Is This The Year Women Reclaim Power?
I’ve been thinking a lot lately about what’s happening to women in this country. And I don’t like what I’m seeing. It is not a coincidence that a lot of my writing touches on women’s issues, and centres our experiences. My life-long experiences of working in a man-dominated field, both in law and as a president for my Synagogue, have made women’s rights a topic close to my heart. Therefore, I’m hoping that the coming year will be the one where we reclaim our power.
How Did We Get Here?
I remember a time, the early 2010s, when things seemed to be improving. Journalists wrote about “the fourth wave of feminism” that was characterized by digital activism, intersectionality, and pop-culture visibility rather than solely academic or grassroots movements. In the media, women of more sizes and colors than before were finally being portrayed. Wherever you looked, women were running for office, running companies, and running conversations. It really felt like an exciting time.
But then, something happened.
Around 2016, when Trump won his first presidency, it felt like the country reverted back to the dark ages. Suddenly, we were watching the rise of these openly misogynistic figures. People like Andrew Tate and other “manosphere” influencers were preaching the idea that women should be controlled, diminished, or punished, and young men listened.
From Roe v. Wade being overturned to Project 2025 and the weakening of Title IX, women’s rights are being taken away in front of our very eyes. We’re now bathing in the waters of a misogynistic flood, impossible to wade through without getting pulled under. I dare say it’s almost worse than it was twenty or thirty years ago.
Everything is Our Fault
America Ferrera really put her finger on it in the 2023 Barbie movie, written and directed by Greta Gerwig: “It is literally impossible to be a woman (...) and it turns out in fact that not only are you doing everything wrong, but also everything is your fault.”
It feels like every frustration, every failure some men face, somehow circles back to being our fault. As if women have taken too much space, too much power, too many rights. I’ve even said it to friends and family: women are being blamed for all the problems that white men have. The supposed “male loneliness epidemic”, the dwindling birth rates, boys’ mental health…
I see it in politics. I see it in workplaces. And I see it in the culture online.
Women’s voices are being dismissed, our experiences erased. We’re called “catty” or “bossy” or “bitchy” when we assert ourselves, just as we were decades ago. It’s the same old playbook, just dressed in modern language.
What frightens me most is the growing effort to silence women through law and policy. I’m genuinely afraid I won’t be able to vote this year. There’s a proposed law called the “SAVE Act,” supposedly to prevent non-citizens from voting.
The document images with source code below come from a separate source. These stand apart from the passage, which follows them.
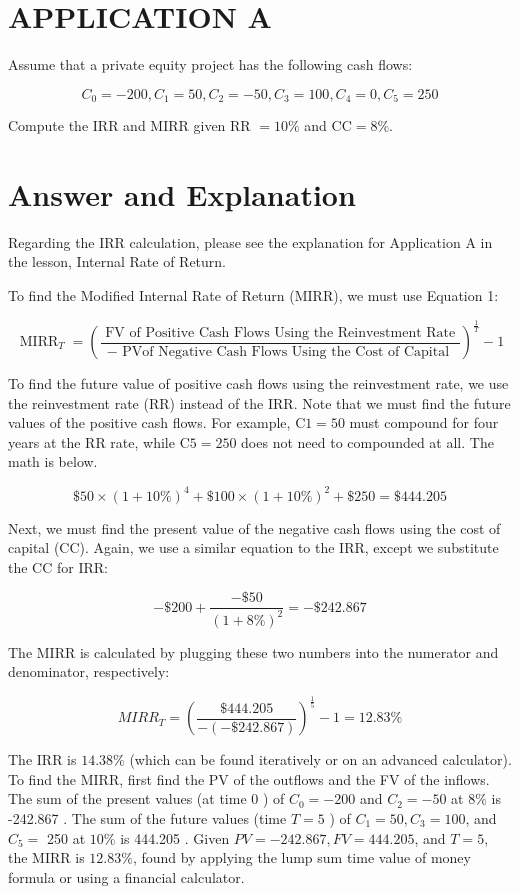 \documentclass[11pt]{article}
\begin{document}
\section*{APPLICATION A}
Assume that a private equity project has the following cash flows:

$$
C_{0}=-200, C_{1}=50, C_{2}=-50, C_{3}=100, C_{4}=0, C_{5}=250
$$

Compute the IRR and MIRR given RR $=10 \%$ and $\mathrm{CC}=8 \%$.

\section*{Answer and Explanation}
Regarding the IRR calculation, please see the explanation for Application A in the lesson, Internal Rate of Return.

To find the Modified Internal Rate of Return (MIRR), we must use Equation 1:

$$
\operatorname{MIRR}_{T}=\left(\frac{\text { FV of Positive Cash Flows Using the Reinvestment Rate }}{- \text { PVof Negative Cash Flows Using the Cost of Capital }}\right)^{\frac{1}{T}}-1
$$

To find the future value of positive cash flows using the reinvestment rate, we use the reinvestment rate (RR) instead of the IRR. Note that we must find the future values of the positive cash flows. For example, $\mathrm{C} 1=50$ must compound for four years at the RR rate, while $\mathrm{C} 5=250$ does not need to compounded at all. The math is below.

$$
\$ 50 \times(1+10 \%)^{4}+\$ 100 \times(1+10 \%)^{2}+\$ 250=\$ 444.205
$$

Next, we must find the present value of the negative cash flows using the cost of capital (CC). Again, we use a similar equation to the IRR, except we substitute the CC for IRR:

$$
-\$ 200+\frac{-\$ 50}{(1+8 \%)^{2}}=-\$ 242.867
$$

The MIRR is calculated by plugging these two numbers into the numerator and denominator, respectively:

$$
M I R R_{T}=\left(\frac{\$ 444.205}{-(-\$ 242.867)}\right)^{\frac{1}{5}}-1=12.83 \%
$$

The IRR is $14.38 \%$ (which can be found iteratively or on an advanced calculator). To find the MIRR, first find the PV of the outflows and the FV of the inflows. The sum of the present values (at time 0 ) of $C_{0}=-200$ and $C_{2}=-50$ at $8 \%$ is -242.867 . The sum of the future values (time $T=5$ ) of $C_{1}=50, C_{3}=100$, and $C_{5}=$ 250 at $10 \%$ is 444.205 . Given $P V=-242.867, F V=444.205$, and $T=5$, the MIRR is $12.83 \%$, found by applying the lump sum time value of money formula or using a financial calculator.
\end{document}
But the way it’s written, you have to be registered to vote under the same name that’s on your birth certificate.
Well, I changed my name when I got married, as most women do. So under that rule, I wouldn’t qualify. And that’s not an accident. It’s a way of keeping women, millions of them, from voting.
The threat is real. And it’s not just voting rights. It’s healthcare. I wouldn’t want to be a young woman getting pregnant right now. Doctors are afraid to act when complications arise, terrified they’ll be prosecuted. So they don’t do what needs to be done. Women die.
That’s where we are.
Progress is Not Linear
I keep thinking about how progress is never linear. The pendulum swings forward, and then it swings back.
We had progress. We had hope. We were on the verge of electing a woman president. And then the backlash came. Now we’re back to defending rights our mothers and grandmothers already fought for.
It’s exhausting, but it’s also familiar. I’ve been interrupted in meetings, had my ideas stolen, been dismissed, and labeled. I’ve lived this cycle before. And I refuse to go silent again.
The Struggle Continues
At the core of everything I believe is something very simple: We should listen to everybody, regardless of gender, sex, race, class and ability, because they’ve got something to say.
That’s what it all comes down to; being heard. Being taken seriously. Being believed.
Whether it’s in a courtroom, a synagogue board meeting, a classroom, or the halls of Congress, women are still fighting to be heard. And if we let them silence us now, if we stop speaking up, the progress we made will vanish entirely.
So I will keep speaking. I will keep writing. I will keep telling these stories. Ten years on since the pendulum swung back, I am hoping that we women can reclaim our rights.
Because as long as women are being blamed, dismissed, and ignored, our words will remain our most powerful form of resistance.